Friday, November 11, 2011
I am a n00b. Sincerely, Me.
Today's Penny Arcade, in addition to being a pretty decent poem somehow, is about the vinegary sort of people you find harnessing the power of global communication nested inside a FPS to inform you that the state of your genitals and/or sexuality is questionable, perhaps even outright lacking.

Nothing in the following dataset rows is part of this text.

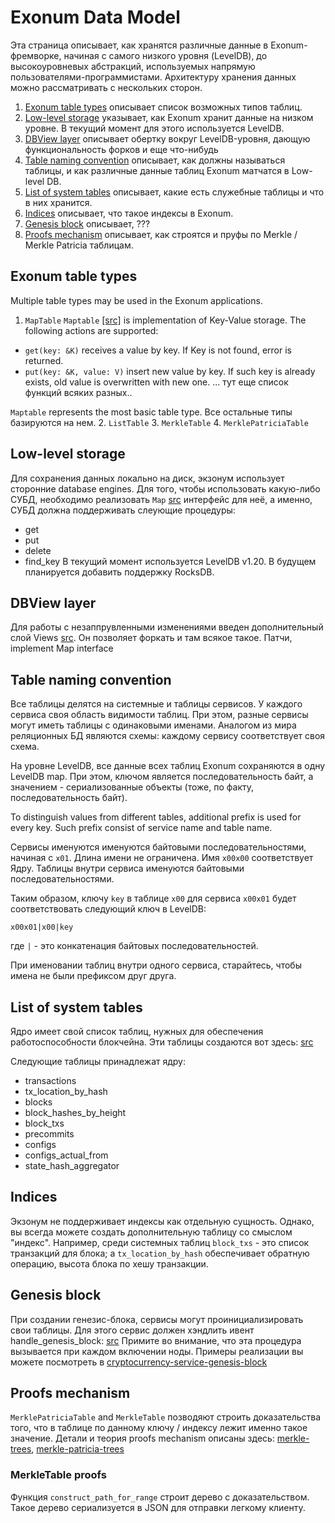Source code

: # Exonum Data Model

Эта страница описывает, как хранятся различные данные в Exonum-фремворке, начиная с самого низкого уровня (LevelDB), до высокоуровневых абстракций, используемых напрямую пользователями-программистами. 
Архитектуру хранения данных можно рассматривать с нескольких сторон.

1. [Exonum table types](#exonum-table-types) описывает список возможных типов таблиц.
2. [Low-level storage](#low-level-storage) указывает, как Exonum хранит данные на низком уровне. В текущий момент для этого используется LevelDB.
3. [DBView layer](#dbview-layer) описывает обертку вокруг LevelDB-уровня, дающую функциональность форков и еще что-нибудь
4. [Table naming convention](#table-naming-convention) описывает, как должны называться таблицы, и как различные данные таблиц Exonum матчатся в Low-level DB.
4. [List of system tables](#list-of-system-tables) описывает, какие есть служебные таблицы и что в них хранится.
6. [Indices](#indices) описывает, что такое индексы в Exonum.
5. [Genesis block](#genesis-block) описывает, ??? 
6. [Proofs mechanism](#proofs-mechanism) описывает, как строятся и пруфы по Merkle / Merkle Patricia таблицам.

## Exonum table types

Multiple table types may be used in the Exonum applications.

1. `MapTable`
  `Maptable` [\[src\]](https://github.com/exonum/exonum-core/blob/master/exonum/src/storage/map_table.rs) is implementation of Key-Value storage. The following actions are supported:
  - `get(key: &K)` receives a value by key. If Key is not found, error is returned.
  - `put(key: &K, value: V)` insert new value by key. If such key is already exists, old value is overwritten with new one.
  ...
  тут еще список функций всяких разных..
  
  `Maptable` represents the most basic table type. Все остальные типы базируются на нем.
2. `ListTable`
3. `MerkleTable`
4. `MerklePatriciaTable`

## Low-level storage

Для сохранения данных локально на диск, экзонум использует сторонние database engines. Для того, чтобы использовать какую-либо СУБД, необходимо реализовать `Map` [src]() интерфейс для неё, а именно, СУБД должна поддерживать слеующие процедуры:
- get
- put
- delete
- find_key
В текущий момент используется LevelDB v1.20. В будущем планируется добавить поддержку RocksDB.

## DBView layer

Для работы с незаппрувленными изменениями введен дополнительный слой Views [src](). Он позволяет форкать и там всякое такое. Патчи, implement Map interface

## Table naming convention

Все таблицы делятся на системные и таблицы сервисов. У каждого сервиса своя область видимости таблиц. При этом, разные сервисы могут иметь таблицы c одинаковыми именами. Аналогом из мира реляционных БД являются схемы: каждому сервису соответствует своя схема.

На уровне LevelDB, все данные всех таблиц Exonum сохраняются в одну LevelDB map.
При этом, ключом является последовательность байт, а значением - сериализованные объекты (тоже, по факту, последовательность байт).

To distinguish values from different tables, additional prefix is used for every key. Such prefix consist of service name and table name.

Сервисы именуются именуются байтовыми последовательностями, начиная с `x01`. Длина имени не ограничена. Имя `x00x00` соответствует Ядру.
Таблицы внутри сервиса именуются байтовыми последовательностями.

Таким образом, ключу `key` в таблице `x00` для сервиса `x00x01` будет соответствовать следующий ключ в LevelDB:
```
x00x01|x00|key
```
 где `|` - это конкатенация байтовых последовательностей.

При именовании таблиц внутри одного сервиса, старайтесь, чтобы имена не были префиксом друг друга.

## List of system tables

Ядро имеет свой список таблиц, нужных для обеспечения работоспособности блокчейна. Эти таблицы создаются вот здесь: [src](https://github.com/exonum/exonum-core/blob/master/exonum/src/blockchain/schema.rs#L47)


Следующие таблицы принадлежат ядру:

- transactions
- tx_location_by_hash
- blocks
- block_hashes_by_height
- block_txs
- precommits
- configs
- configs_actual_from
- state_hash_aggregator

## Indices

Экзонум не поддерживает индексы как отдельную сущность. Однако, вы всегда можете создать дополнительную таблицу со смыслом "индекс". Например, среди системных таблиц `block_txs` - это список транзакций для блока; а `tx_location_by_hash` обеспечивает обратную операцию, высота блока по хешу транзакции.

## Genesis block

При создании генезис-блока, сервисы могут проинициализировать свои таблицы. Для этого сервис должен хэндлить ивент handle_genesis_block: [src](https://github.com/exonum/exonum-core/blob/master/exonum/src/blockchain/mod.rs#L92)
Примите во внимание, что эта процедура вызывается при каждом включении ноды. Примеры реализации вы можете посмотреть в [cryptocurrency-service-genesis-block]()

## Proofs mechanism

`MerklePatriciaTable` and `MerkleTable` позводяют строить доказательства того, что в таблице по данному ключу / индексу лежит именно такое значение. Детали и теория proofs mechanism описаны здесь: [merkle-trees](), [merkle-patricia-trees]()

### MerkleTable proofs

Функция `construct_path_for_range` строит дерево с доказательством. Такое дерево сериализуется в JSON для отправки легкому клиенту.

My Experience: I played an online FPS for roughly a day. I decided to give Team Fortress 2 a roll after I had exhausted Portal and started digging around into the rest of the Orange Box. I hadn't logged much guns + multiplayer time since GoldenEye 64, and sucked out loud. Under different circumstances I might have just kept weighing down the angry hardcore players long enough to actually improve, but I made a crucial oversight: I forgot to give myself a Steam handle. The default it used was my full name, resulting not only in the furious demands over talk to get off the server being disturbingly specific, but the feeling that every hasty death had my signature beside it. It said "Why yes, l33tG4Mz3r69, it is possible for a real person to suck this much". I couldn't shake the feeling that one day I'd be down at the local watering hole, brandish my ID to the barkeep, and he would glance, glance again more intently, then stare into my eyes. "That's him," he'd think to himself "that's the kind of face that both sucks and is gay".